**What this task involves**
Line by line, retype the material exactly and leave each picture out.
===== Extracted material =====
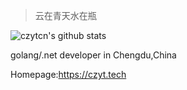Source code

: > 云在青天水在瓶
 
![czytcn's github stats](https://github-readme-stats.vercel.app/api?username=czyt&show_icons=true&theme=synthwave)

golang/.net developer in Chengdu,China

Homepage:https://czyt.tech

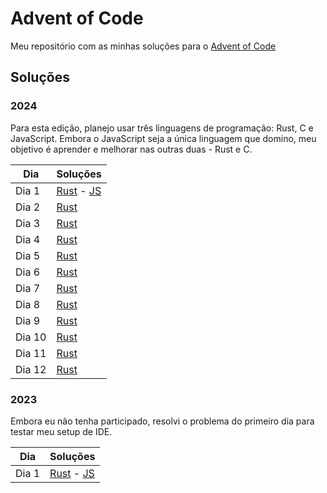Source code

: # Advent of Code

Meu repositório com as minhas soluções para o [Advent of Code](https://adventofcode.com/)

## Soluções

### 2024

Para esta edição, planejo usar três linguagens de programação: Rust, C e JavaScript. Embora o JavaScript seja a única linguagem que domino, meu objetivo é aprender e melhorar nas outras duas - Rust e C.

| Dia    | Soluções                                                 |
| ------ | -------------------------------------------------------- |
| Dia 1  | [Rust](./2024/day1/day1.rs) - [JS](./2024/day1/day1.mjs) |
| Dia 2  | [Rust](./2024/day2/day2.rs)                              |
| Dia 3  | [Rust](./2024/day3/day3.rs)                              |
| Dia 4  | [Rust](./2024/day4/day4.rs)                              |
| Dia 5  | [Rust](./2024/day5/day5.rs)                              |
| Dia 6  | [Rust](./2024/day6/day6.rs)                              |
| Dia 7  | [Rust](./2024/day7/day7.rs)                              |
| Dia 8  | [Rust](./2024/day8/day8.rs)                              |
| Dia 9  | [Rust](./2024/day9/day9.rs)                              |
| Dia 10 | [Rust](./2024/day10/day10.rs)                            |
| Dia 11 | [Rust](./2024/day11/day11.rs)                            |
| Dia 12 | [Rust](./2024/day12/day12.rs)                            |

### 2023

Embora eu não tenha participado, resolvi o problema do primeiro dia para testar meu setup de IDE.

| Dia   | Soluções                                                 |
| ----- | -------------------------------------------------------- |
| Dia 1 | [Rust](./2023/day1/day1.rs) - [JS](./2023/day1/day1.mjs) |
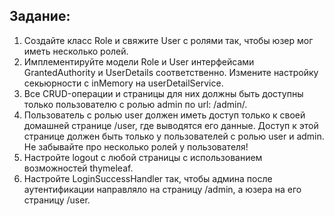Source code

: ## Задание:
1. Создайте класс Role и свяжите User с ролями так, чтобы юзер мог иметь несколько ролей.
2. Имплементируйте модели Role и User интерфейсами GrantedAuthority и UserDetails соответственно. Измените настройку секьюрности с inMemory на userDetailService.
3. Все CRUD-операции и страницы для них должны быть доступны только пользователю с ролью admin по url: /admin/.
4. Пользователь с ролью user должен иметь доступ только к своей домашней странице /user, где выводятся его данные. Доступ к этой странице должен быть только у пользователей с ролью user и admin. Не забывайте про несколько ролей у пользователя!
5. Настройте logout с любой страницы с использованием возможностей thymeleaf.
6. Настройте LoginSuccessHandler так, чтобы админа после аутентификации направляло на страницу /admin, а юзера на его страницу /user.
=====
**Problem solution**
Source code

: > 云在青天水在瓶
 
![czytcn's github stats](https://github-readme-stats.vercel.app/api?username=czyt&show_icons=true&theme=synthwave)

golang/.net developer in Chengdu,China

Homepage:https://czyt.tech

Source code

: # Advent of Code

Meu repositório com as minhas soluções para o [Advent of Code](https://adventofcode.com/)

## Soluções

### 2024

Para esta edição, planejo usar três linguagens de programação: Rust, C e JavaScript. Embora o JavaScript seja a única linguagem que domino, meu objetivo é aprender e melhorar nas outras duas - Rust e C.

| Dia    | Soluções                                                 |
| ------ | -------------------------------------------------------- |
| Dia 1  | [Rust](./2024/day1/day1.rs) - [JS](./2024/day1/day1.mjs) |
| Dia 2  | [Rust](./2024/day2/day2.rs)                              |
| Dia 3  | [Rust](./2024/day3/day3.rs)                              |
| Dia 4  | [Rust](./2024/day4/day4.rs)                              |
| Dia 5  | [Rust](./2024/day5/day5.rs)                              |
| Dia 6  | [Rust](./2024/day6/day6.rs)                              |
| Dia 7  | [Rust](./2024/day7/day7.rs)                              |
| Dia 8  | [Rust](./2024/day8/day8.rs)                              |
| Dia 9  | [Rust](./2024/day9/day9.rs)                              |
| Dia 10 | [Rust](./2024/day10/day10.rs)                            |
| Dia 11 | [Rust](./2024/day11/day11.rs)                            |
| Dia 12 | [Rust](./2024/day12/day12.rs)                            |

### 2023

Embora eu não tenha participado, resolvi o problema do primeiro dia para testar meu setup de IDE.

| Dia   | Soluções                                                 |
| ----- | -------------------------------------------------------- |
| Dia 1 | [Rust](./2023/day1/day1.rs) - [JS](./2023/day1/day1.mjs) |
Source code

: ## Задание:
1. Создайте класс Role и свяжите User с ролями так, чтобы юзер мог иметь несколько ролей.
2. Имплементируйте модели Role и User интерфейсами GrantedAuthority и UserDetails соответственно. Измените настройку секьюрности с inMemory на userDetailService.
3. Все CRUD-операции и страницы для них должны быть доступны только пользователю с ролью admin по url: /admin/.
4. Пользователь с ролью user должен иметь доступ только к своей домашней странице /user, где выводятся его данные. Доступ к этой странице должен быть только у пользователей с ролью user и admin. Не забывайте про несколько ролей у пользователя!
5. Настройте logout с любой страницы с использованием возможностей thymeleaf.
6. Настройте LoginSuccessHandler так, чтобы админа после аутентификации направляло на страницу /admin, а юзера на его страницу /user.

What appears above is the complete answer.